# New life, new instrument, new style, new music



## Origins (Mar 25, 2014)

Hey guys,

It's been a while since the last time I posted on this forum.
So much has happened!
I moved to the US a year ago, sold all my gear, including my 7 string. 
I bought a brand new Taylor and decided to go acoustic all the way.
I use a lot of different open tunings and sometimes a song even comes out of it.
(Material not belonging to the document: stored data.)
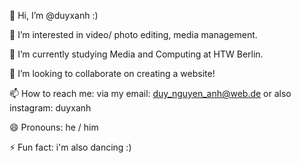 👋 Hi, I’m @duyxanh :)

👀 I’m interested in video/ photo editing, media management.

🌱 I’m currently studying Media and Computing at HTW Berlin.

💞️ I’m looking to collaborate on creating a website!

📫 How to reach me: 
via my email: duy_nguyen_anh@web.de or also 
instagram: duyxanh

😄 Pronouns: he / him

⚡ Fun fact: i'm also dancing :)

<!---
duyxanh/duyxanh is a ✨ special ✨ repository because its `README.md` (this file) appears on your GitHub profile.
You can click the Preview link to take a look at your changes.
--->
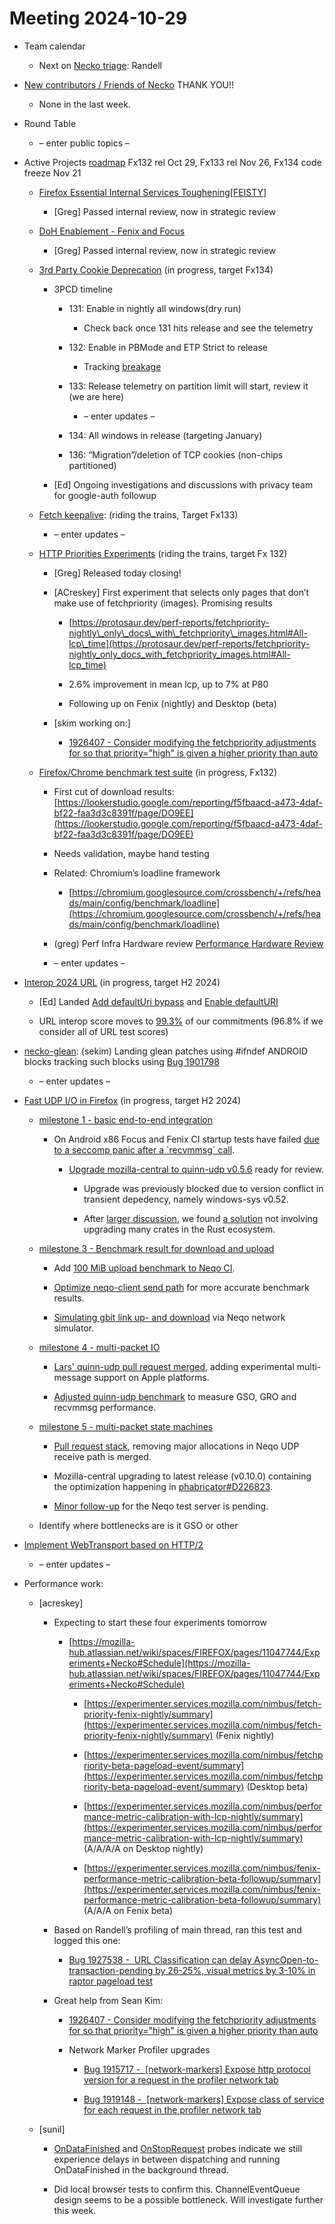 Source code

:# Meeting 2024-10-29

-   Team calendar
    

    -   Next on [Necko triage](https://github.com/mozilla-necko/triage-list): Randell 
    

  

-   [New contributors / Friends of Necko](https://bugzilla.mozilla.org/buglist.cgi?classification=Client%20Software&classification=Developer%20Infrastructure&classification=Components&classification=Server%20Software&classification=Other&v4=smayya%40mozilla.com&o9=equals&n1=1&o10=equals&f1=assigned_to&v3=edgul%40mozilla.com&v7=nobody%40mozilla.org&v9=sekim%40mozilla.com&o4=equals&bug_status=RESOLVED&bug_status=VERIFIED&bug_status=CLOSED&n5=1&n6=1&f2=assigned_to&priority=P1&priority=P2&priority=P3&priority=P4&priority=P5&priority=--&f8=assigned_to&v10=mail%40max-inden.de&f6=assigned_to&resolution=---&resolution=FIXED&resolution=INVALID&resolution=WONTFIX&resolution=INACTIVE&resolution=DUPLICATE&resolution=WORKSFORME&resolution=INCOMPLETE&resolution=SUPPORT&resolution=EXPIRED&resolution=MOVED&f5=assigned_to&bug_type=defect&bug_type=enhancement&bug_type=task&chfieldfrom=2024-09-03&n8=1&n2=1&o7=equals&o3=equals&v2=kershaw%40mozilla.com&product=Core&v8=wptsync%40mozilla.bugs&f10=assigned_to&f9=assigned_to&n10=1&query_format=advanced&v6=rjesup%40jesup.org&v5=acreskey%40mozilla.com&o1=equals&n9=1&o8=equals&list_id=17211902&n7=1&n3=1&o2=equals&f4=assigned_to&component=DOM%3A%20Networking&component=Networking&component=Networking%3A%20Cache&component=Networking%3A%20Cookies&component=Networking%3A%20DNS&component=Networking%3A%20File&component=Networking%3A%20HTTP&component=Networking%3A%20JAR&component=Networking%3A%20Proxy&component=Networking%3A%20WebSockets&f3=assigned_to&f7=assigned_to&chfield=cf_last_resolved&v1=valentin.gosu%40gmail.com&o5=equals&o6=equals&n4=1) THANK YOU!!
    

    -   None in the last week. 
    

  
  

-   Round Table
    

    -   – enter public topics –  
    

  

-   Active Projects [roadmap](https://mozilla-hub.atlassian.net/jira/plans/71/scenarios/71?vid=300#plan/backlog) Fx132 rel Oct 29, Fx133 rel Nov 26, Fx134 code freeze Nov 21 
    

    -   [Firefox Essential Internal Services Toughening\[FEISTY\]](https://mozilla-hub.atlassian.net/browse/FFXP-2982)
    

        -   \[Greg\] Passed internal review, now in strategic review
    

    -   [DoH Enablement - Fenix and Focus](https://mozilla-hub.atlassian.net/browse/FFXP-2634)
    

        -   \[Greg\] Passed internal review, now in strategic review
    

    -   [3rd Party Cookie Deprecation](https://mozilla-hub.atlassian.net/browse/FFXP-2237) (in progress, target Fx134)
    

        -   3PCD timeline
    

            -   131: Enable in nightly all windows(dry run)
    

                -   Check back once 131 hits release and see the telemetry
    

            -   132: Enable in PBMode and ETP Strict to release 
    

                -   Tracking [breakage](https://bugzilla.mozilla.org/show_bug.cgi?id=1917788) 
    

            -   133: Release telemetry on partition limit will start, review it (we are here)
    

                -   – enter updates –
    

            -   134: All windows in release (targeting January)
    
            -   136: “Migration”/deletion of TCP cookies (non-chips partitioned)
    

        -   \[Ed\] Ongoing investigations and discussions with privacy team for google-auth followup
    

    -   [Fetch keepalive](https://mozilla-hub.atlassian.net/browse/FFXP-2596): (riding the trains, Target Fx133) 
    

        -   – enter updates – 
    

    -   [HTTP Priorities Experiments](https://mozilla-hub.atlassian.net/browse/FFXP-2070) (riding the trains, target Fx 132)
    

        -   \[Greg\] Released today closing!
    
        -   \[ACreskey\] First experiment that selects only pages that don’t make use of fetchpriority (images). Promising results
    

            -   [https://protosaur.dev/perf-reports/fetchpriority-nightly\_only\_docs\_with\_fetchpriority\_images.html#All-lcp\_time](https://protosaur.dev/perf-reports/fetchpriority-nightly_only_docs_with_fetchpriority_images.html#All-lcp_time)
    
            -   2.6% improvement in mean lcp, up to 7% at P80
    
            -   Following up on Fenix (nightly) and Desktop (beta)
    

        -   \[skim working on:\]
    

            -   [1926407 - Consider modifying the fetchpriority adjustments for <link rel=preload as=font fetchpriority=low/high/auto> so that priority="high" is given a higher priority than auto](https://bugzilla.mozilla.org/show_bug.cgi?id=1926407)
    

    -   [Firefox/Chrome benchmark test suite](https://mozilla-hub.atlassian.net/browse/FFXP-2784) (in progress, Fx132)
    

        -   First cut of download results: [https://lookerstudio.google.com/reporting/f5fbaacd-a473-4daf-bf22-faa3d3c8391f/page/DO9EE](https://lookerstudio.google.com/reporting/f5fbaacd-a473-4daf-bf22-faa3d3c8391f/page/DO9EE)
    
        -   Needs validation, maybe hand testing 
    
        -   Related: Chromium’s loadline framework
    

            -   [https://chromium.googlesource.com/crossbench/+/refs/heads/main/config/benchmark/loadline](https://chromium.googlesource.com/crossbench/+/refs/heads/main/config/benchmark/loadline)
    

        -   (greg) Perf Infra Hardware review [Performance Hardware Review](https://docs.google.com/document/d/1u7dBcFPSfEjv-u6dio-vQTnp7Kyf8RprwWmrgMHV2DY/edit?tab=t.0#heading=h.u78w3myckmrz)
    
        -   – enter updates –
    

  

-   [Interop 2024 URL](https://mozilla-hub.atlassian.net/browse/FFXP-2202) (in progress, target H2 2024)
    

    -   \[Ed\] Landed [Add defaultUri bypass](https://bugzilla.mozilla.org/show_bug.cgi?id=1878001) and [Enable defaultURI](https://bugzilla.mozilla.org/show_bug.cgi?id=1603699) 
    
    -   URL interop score moves to [99.3%](https://wpt.fyi/interop-2024) of our commitments (96.8% if we consider all of URL test scores)
    

-   [necko-glean](https://bugzilla.mozilla.org/show_bug.cgi?id=1854569): (sekim) Landing glean patches using #ifndef ANDROID blocks tracking such blocks using [Bug 1901798](https://bugzilla.mozilla.org/show_bug.cgi?id=1901798)  
    

    -   – enter updates –
    

-   [Fast UDP I/O in Firefox](https://mozilla-hub.atlassian.net/browse/FFXP-2862) (in progress, target H2 2024)
    

    -   [milestone 1 - basic end-to-end integration](https://phabricator.services.mozilla.com/D212959)
    

        -   On Android x86 Focus and Fenix CI startup tests have failed [due to a seccomp panic after a \`recvmmsg\` call](https://bugzilla.mozilla.org/show_bug.cgi?id=1910594).
    

            -   [Upgrade mozilla-central to quinn-udp v0.5.6](https://phabricator.services.mozilla.com/D220890) ready for review.
    

                -   Upgrade was previously blocked due to version conflict in transient depedency, namely windows-sys v0.52.
    
                -   After [larger discussion](https://matrix.to/#/!lrZtdjyLpBmoKbMdyx:mozilla.org/$yyrja8vzIg7EAPW09LzUVRO0YSrXvMl1YL7gVQt3x44?via=mozilla.org&via=matrix.org&via=igalia.com), we found [a solution](https://github.com/quinn-rs/quinn/pull/2021) not involving upgrading many crates in the Rust ecosystem.
    

    -   [milestone 3 - Benchmark result for download and upload](https://bugzilla.mozilla.org/show_bug.cgi?id=1902066)
    

        -   Add [100 MiB upload benchmark to Neqo CI](https://github.com/mozilla/neqo/pull/2199).
    
        -   [Optimize neqo-client send path](https://github.com/mozilla/neqo/pull/2200) for more accurate benchmark results.
    
        -   [Simulating gbit link up- and download](https://github.com/mozilla/neqo/pull/2203) via Neqo network simulator.
    

    -   [milestone 4 - multi-packet IO](https://bugzilla.mozilla.org/show_bug.cgi?id=1902069)
    

        -   [Lars' quinn-udp pull request merged](https://github.com/quinn-rs/quinn/pull/1993), adding experimental multi-message support on Apple platforms.
    
        -   [Adjusted quinn-udp benchmark](https://github.com/quinn-rs/quinn/pull/2010) to measure GSO, GRO and recvmmsg performance.
    

    -   [milestone 5 - multi-packet state machines](https://bugzilla.mozilla.org/show_bug.cgi?id=1902070)
    

        -   [Pull request stack](https://github.com/mozilla/neqo/pull/2184), removing major allocations in Neqo UDP receive path is merged.
    
        -   Mozilla-central upgrading to latest release (v0.10.0) containing the optimization happening in [phabricator#D226823](https://phabricator.services.mozilla.com/D226823).
    
        -   [Minor follow-up](https://github.com/mozilla/neqo/pull/2202) for the Neqo test server is pending.
    

    -   Identify where bottlenecks are is it GSO or other
    

-   [Implement WebTransport based on HTTP/2](https://mozilla-hub.atlassian.net/browse/FFXP-2594)
    

    -   – enter updates –
    

-   Performance work: 
    

    -   \[acreskey\]
    

        -   Expecting to start these four experiments tomorrow
    

            -   [https://mozilla-hub.atlassian.net/wiki/spaces/FIREFOX/pages/11047744/Experiments+Necko#Schedule](https://mozilla-hub.atlassian.net/wiki/spaces/FIREFOX/pages/11047744/Experiments+Necko#Schedule)
    

                -   [https://experimenter.services.mozilla.com/nimbus/fetch-priority-fenix-nightly/summary](https://experimenter.services.mozilla.com/nimbus/fetch-priority-fenix-nightly/summary) (Fenix nightly)
    
                -   [https://experimenter.services.mozilla.com/nimbus/fetchpriority-beta-pageload-event/summary](https://experimenter.services.mozilla.com/nimbus/fetchpriority-beta-pageload-event/summary) (Desktop beta)
    
                -   [https://experimenter.services.mozilla.com/nimbus/performance-metric-calibration-with-lcp-nightly/summary](https://experimenter.services.mozilla.com/nimbus/performance-metric-calibration-with-lcp-nightly/summary) (A/A/A/A on Desktop nightly)
    
                -   [https://experimenter.services.mozilla.com/nimbus/fenix-performance-metric-calibration-beta-followup/summary](https://experimenter.services.mozilla.com/nimbus/fenix-performance-metric-calibration-beta-followup/summary) (A/A/A on Fenix beta)
    

        -   Based on Randell’s profiling of main thread, ran this test and logged this one:
    

            -   [Bug 1927538 -  URL Classification can delay AsyncOpen-to-transaction-pending by 26-25%, visual metrics by 3-10% in raptor pageload test](https://bugzilla.mozilla.org/show_bug.cgi?id=1927538)
    

        -   Great help from Sean Kim:
    

            -   [1926407 - Consider modifying the fetchpriority adjustments for <link rel=preload as=font fetchpriority=low/high/auto> so that priority="high" is given a higher priority than auto](https://bugzilla.mozilla.org/show_bug.cgi?id=1926407)
    
            -   Network Marker Profiler upgrades
    

                -   [Bug 1915717 -  \[network-markers\] Expose http protocol version for a request in the profiler network tab](https://bugzilla.mozilla.org/show_bug.cgi?id=1915717)
    
                -   [Bug 1919148 -  \[network-markers\] Expose class of service for each request in the profiler network tab](https://bugzilla.mozilla.org/show_bug.cgi?id=1919148)
    

    -   \[sunil\]
    

        -   [OnDataFinished](https://glam.telemetry.mozilla.org/fog/probe/networking_http_content_ondatafinished_delay_2/explore?aggType=avg&visiblePercentiles=%5B99%2C95%2C75%2C50%2C25%2C5%5D) and [OnStopRequest](https://glam.telemetry.mozilla.org/fog/probe/networking_http_content_onstop_delay/explore?aggType=avg&visiblePercentiles=%5B99%2C95%2C75%2C50%2C25%2C5%5D) probes indicate we still experience delays in between dispatching and running OnDataFinished in the background thread. 
    
        -   Did local browser tests to confirm this. ChannelEventQueue design seems to be a possible bottleneck. Will investigate further this week. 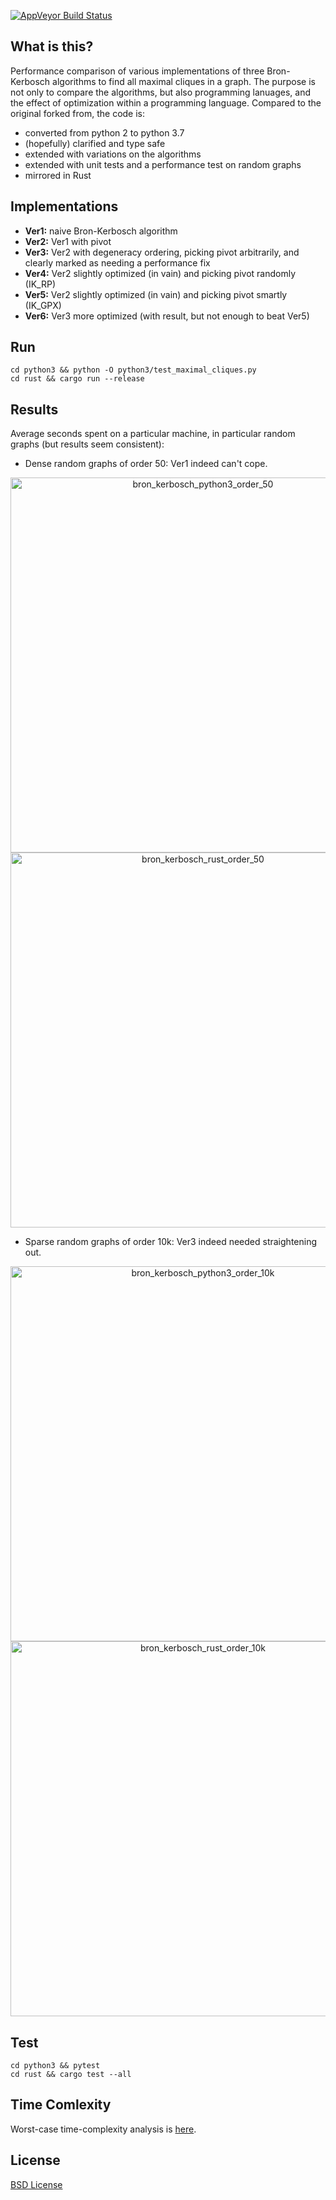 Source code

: [![AppVeyor Build Status](https://ci.appveyor.com/api/projects/status/github/ssomers/bron-kerbosch?svg=true&branch=master)](https://ci.appveyor.com/project/ssomers/bron-kerbosch)

## What is this?

Performance comparison of various implementations of three Bron-Kerbosch algorithms to find all maximal cliques in a graph.
The purpose is not only to compare the algorithms, but also programming lanuages, and the effect of optimization within a programming language.
Compared to the original forked from, the code is:
* converted from python 2 to python 3.7
* (hopefully) clarified and type safe
* extended with variations on the algorithms
* extended with unit tests and a performance test on random graphs
* mirrored in Rust 


## Implementations

* **Ver1:** naive Bron-Kerbosch algorithm
* **Ver2:** Ver1 with pivot
* **Ver3:** Ver2 with degeneracy ordering, picking pivot arbitrarily, and clearly marked as needing a performance fix
* **Ver4:** Ver2 slightly optimized (in vain) and picking pivot randomly (IK\_RP)
* **Ver5:** Ver2 slightly optimized (in vain) and picking pivot smartly (IK\_GPX)
* **Ver6:** Ver3 more optimized (with result, but not enough to beat Ver5)

## Run

    cd python3 && python -O python3/test_maximal_cliques.py
    cd rust && cargo run --release


## Results

Average seconds spent on a particular machine, in particular random graphs (but results seem consistent):

* Dense random graphs of order 50: Ver1 indeed can't cope.
<div><a href="https://plot.ly/~stein.somers/92/?share_key=LVkjsBy9TuBqQLN3COmN9A" target="_blank" title="bron_kerbosch_python3_order_50" style="display: block; text-align: center;"><img src="https://plot.ly/~stein.somers/92.png?share_key=LVkjsBy9TuBqQLN3COmN9A" alt="bron_kerbosch_python3_order_50" style="max-width: 100%;width: 600px;"  width="600" onerror="this.onerror=null;this.src='https://plot.ly/404.png';" /></a></div>
<div><a href="https://plot.ly/~stein.somers/94/?share_key=W9mdBlLlOMJDjj6u1UY9yv" target="_blank" title="bron_kerbosch_rust_order_50" style="display: block; text-align: center;"><img src="https://plot.ly/~stein.somers/94.png?share_key=W9mdBlLlOMJDjj6u1UY9yv" alt="bron_kerbosch_rust_order_50" style="max-width: 100%;width: 600px;"  width="600" onerror="this.onerror=null;this.src='https://plot.ly/404.png';" /></a></div>


* Sparse random graphs of order 10k: Ver3 indeed needed straightening out.
<div><a href="https://plot.ly/~stein.somers/104/?share_key=Me9i7jrXx4fYmWvPWe0oYc" target="_blank" title="bron_kerbosch_python3_order_10k" style="display: block; text-align: center;"><img src="https://plot.ly/~stein.somers/104.png?share_key=Me9i7jrXx4fYmWvPWe0oYc" alt="bron_kerbosch_python3_order_10k" style="max-width: 100%;width: 600px;"  width="600" onerror="this.onerror=null;this.src='https://plot.ly/404.png';" /></a></div>
<div><a href="https://plot.ly/~stein.somers/100/?share_key=i72XBo5uIEvrUe9j7HfL5r" target="_blank" title="bron_kerbosch_rust_order_10k" style="display: block; text-align: center;"><img src="https://plot.ly/~stein.somers/100.png?share_key=i72XBo5uIEvrUe9j7HfL5r" alt="bron_kerbosch_rust_order_10k" style="max-width: 100%;width: 600px;"  width="600" onerror="this.onerror=null;this.src='https://plot.ly/404.png';" /></a></div>


## Test
    
    cd python3 && pytest
    cd rust && cargo test --all


## Time Comlexity

Worst-case time-complexity analysis is [here](http://en.wikipedia.org/wiki/Bron%E2%80%93Kerbosch_algorithm#Worst-case_analysis).

## License

[BSD License](http://opensource.org/licenses/BSD-3-Clause)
So here is the page where you can check out my new stuff, I hope to update it regularly with fresh ideas:

Alternative Tuning Into Life

Thanks for listening, much appreciated!


----------



## FrankDeets (Nov 14, 2014)

cool stuff


----------



## Splenetic (Nov 15, 2014)

Some beautiful tunes man. Totally made me chill back and reflect on my life.


----------



## kamello (Nov 15, 2014)

thanks for the tunes


----------



## tmfrank (Nov 15, 2014)

Hey man!

Killer job on this. Perfect timing on the posting too, I'm going through the almost exact same situation that you are. I've switched from session band type guy to a singer songwriter, and I've never felt so liberated. Glad to hear it's working for you too!


----------



## Luna Lee (Nov 19, 2014)

FRESH
Love your tunes (A touch of well being is my favorite).
Also since you said that your using alternate turnings, a fun tuning is FACGCE or FAEGCE (low to high).


----------



## Rizzo (Nov 26, 2014)

Beautiful, man! Inspiring background as well.
I think I'll feature your website on my blog's page


----------



## Origins (Mar 26, 2015)

Got a new song on! Enjoy!


----------



## shadowlife (Mar 28, 2015)

I went through a phase a few years ago where i only played acoustic for a couple of years. I mostly concentrated on lute and classical pieces.
But the siren's call of a distorted electric guitar lured me back to the dark side 

I like your tunes, especially Down The Aisle.


----------



## GunnarJames (Mar 28, 2015)

Sounds really good! 

What guitar are you using? It looks like a Taylor with Ovangkol in the pictures, who knows if that's even the guitar you used in the recordings though. Whatever it is, it records really well.


----------



## Adam Of Angels (Mar 28, 2015)

Excellent stuff, man. I can appreciate this - while I'm not gearing toward acoustic only, I'm backing away from rock and metal in favor of clean music. Great melodic sense in this stuff.


----------



## demorior (Mar 29, 2015)

man, that take a breath song is absolutely gorgeous.
if you ever tab it out shoot me a pm!

love stuff like this.


----------



## Camer138 (Apr 28, 2015)

Great song and well played! I also just took a turn in my life around the same time I took a new direction in music, funny how that works..


----------



## vansinn (Apr 28, 2015)

Yeah, I remember you wrote about going all acoustics.
Not at all a bad choice; some neat stuff you've done there.
I'm especially very much in love with Take A Breath  - at times it like there's a bit of Vicky Genfan in it.
Duly bookmarked - and when will a CD be available?


----------



## vansinn (May 22, 2015)

Man, I can't help posting again; dunno how many times I've been listening to Take a Breath..
It's just such a soothing song, totally love it


----------



## jerm (May 22, 2015)

Following. Awesome stuff man!


----------